*EXERCISE DETAILS*.
Verbatim reproduction of the entries is required; images must be omitted.

*LISTED ENTRIES*.

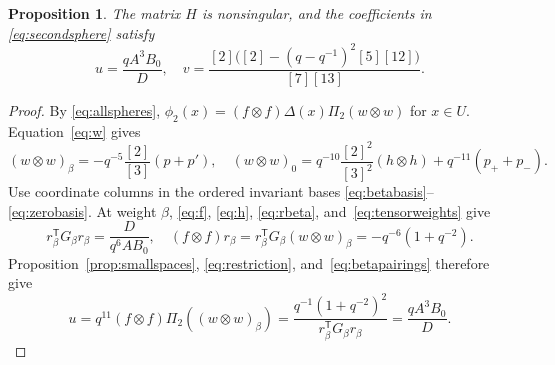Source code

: \documentclass[12pt,reqno]{amsart}
\theoremstyle{plain}
\newtheorem{proposition}[theorem]{Proposition}
\theoremstyle{definition}
\numberwithin{equation}{section}
\newcommand{\tens}{\otimes}
\begin{document}
\begin{proposition}\label{prop:second}
	The matrix $H$ is nonsingular, and the coefficients in
	\eqref{eq:secondsphere} satisfy
	\begin{equation}\label{eq:uclosed}
		u=\frac{qA^3B_0}{D},\quad
		v=\frac{[2]\bigl([2]-(q-q^{-1})^2[5][12]\bigr)}{[7][13]}.
	\end{equation}
\end{proposition}

\begin{proof}
	By \eqref{eq:allspheres},
	$\phi_2(x)=(f\tens f)\Delta(x)\Pi_2(w\tens w)$ for $x\in U$.
	Equation~\eqref{eq:w} gives
	\begin{equation}\label{eq:tensorweights}
			(w\tens w)_\beta
			=-q^{-5}\frac{[2]}{[3]}(p+p'),\quad
			(w\tens w)_0
			=q^{-10}\frac{[2]^2}{[3]^2}(h\tens h)
			+q^{-11}(p_++p_-).
	\end{equation}
	Use coordinate columns in the ordered invariant bases
	\eqref{eq:betabasis}--\eqref{eq:zerobasis}.
	At weight $\beta$, \eqref{eq:f}, \eqref{eq:h},
	\eqref{eq:rbeta}, and~\eqref{eq:tensorweights} give
	\begin{equation}\label{eq:betapairings}
			r_\beta^{\mathsf T}G_\beta r_\beta
			=\frac{D}{q^6AB_0},\quad
			(f\tens f)r_\beta
			=r_\beta^{\mathsf T}G_\beta(w\tens w)_\beta
			=-q^{-6}(1+q^{-2}).
	\end{equation}
	Proposition~\ref{prop:smallspaces}, \eqref{eq:restriction},
	and~\eqref{eq:betapairings} therefore give
	\[
	u=q^{11}(f\tens f)\Pi_2((w\tens w)_\beta)
	=\frac{q^{-1}(1+q^{-2})^2}
	{r_\beta^{\mathsf T}G_\beta r_\beta}
	=\frac{qA^3B_0}{D}.
	\]
	

\end{proof}
\end{document}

*THE COMPLETED TASK*.
Source code

: \documentclass[12pt,reqno]{amsart}
\theoremstyle{plain}
\newtheorem{proposition}[theorem]{Proposition}
\theoremstyle{definition}
\numberwithin{equation}{section}
\newcommand{\tens}{\otimes}
\begin{document}
\begin{proposition}\label{prop:second}
	The matrix $H$ is nonsingular, and the coefficients in
	\eqref{eq:secondsphere} satisfy
	\begin{equation}\label{eq:uclosed}
		u=\frac{qA^3B_0}{D},\quad
		v=\frac{[2]\bigl([2]-(q-q^{-1})^2[5][12]\bigr)}{[7][13]}.
	\end{equation}
\end{proposition}

\begin{proof}
	By \eqref{eq:allspheres},
	$\phi_2(x)=(f\tens f)\Delta(x)\Pi_2(w\tens w)$ for $x\in U$.
	Equation~\eqref{eq:w} gives
	\begin{equation}\label{eq:tensorweights}
			(w\tens w)_\beta
			=-q^{-5}\frac{[2]}{[3]}(p+p'),\quad
			(w\tens w)_0
			=q^{-10}\frac{[2]^2}{[3]^2}(h\tens h)
			+q^{-11}(p_++p_-).
	\end{equation}
	Use coordinate columns in the ordered invariant bases
	\eqref{eq:betabasis}--\eqref{eq:zerobasis}.
	At weight $\beta$, \eqref{eq:f}, \eqref{eq:h},
	\eqref{eq:rbeta}, and~\eqref{eq:tensorweights} give
	\begin{equation}\label{eq:betapairings}
			r_\beta^{\mathsf T}G_\beta r_\beta
			=\frac{D}{q^6AB_0},\quad
			(f\tens f)r_\beta
			=r_\beta^{\mathsf T}G_\beta(w\tens w)_\beta
			=-q^{-6}(1+q^{-2}).
	\end{equation}
	Proposition~\ref{prop:smallspaces}, \eqref{eq:restriction},
	and~\eqref{eq:betapairings} therefore give
	\[
	u=q^{11}(f\tens f)\Pi_2((w\tens w)_\beta)
	=\frac{q^{-1}(1+q^{-2})^2}
	{r_\beta^{\mathsf T}G_\beta r_\beta}
	=\frac{qA^3B_0}{D}.
	\]
	

\end{proof}
\end{document}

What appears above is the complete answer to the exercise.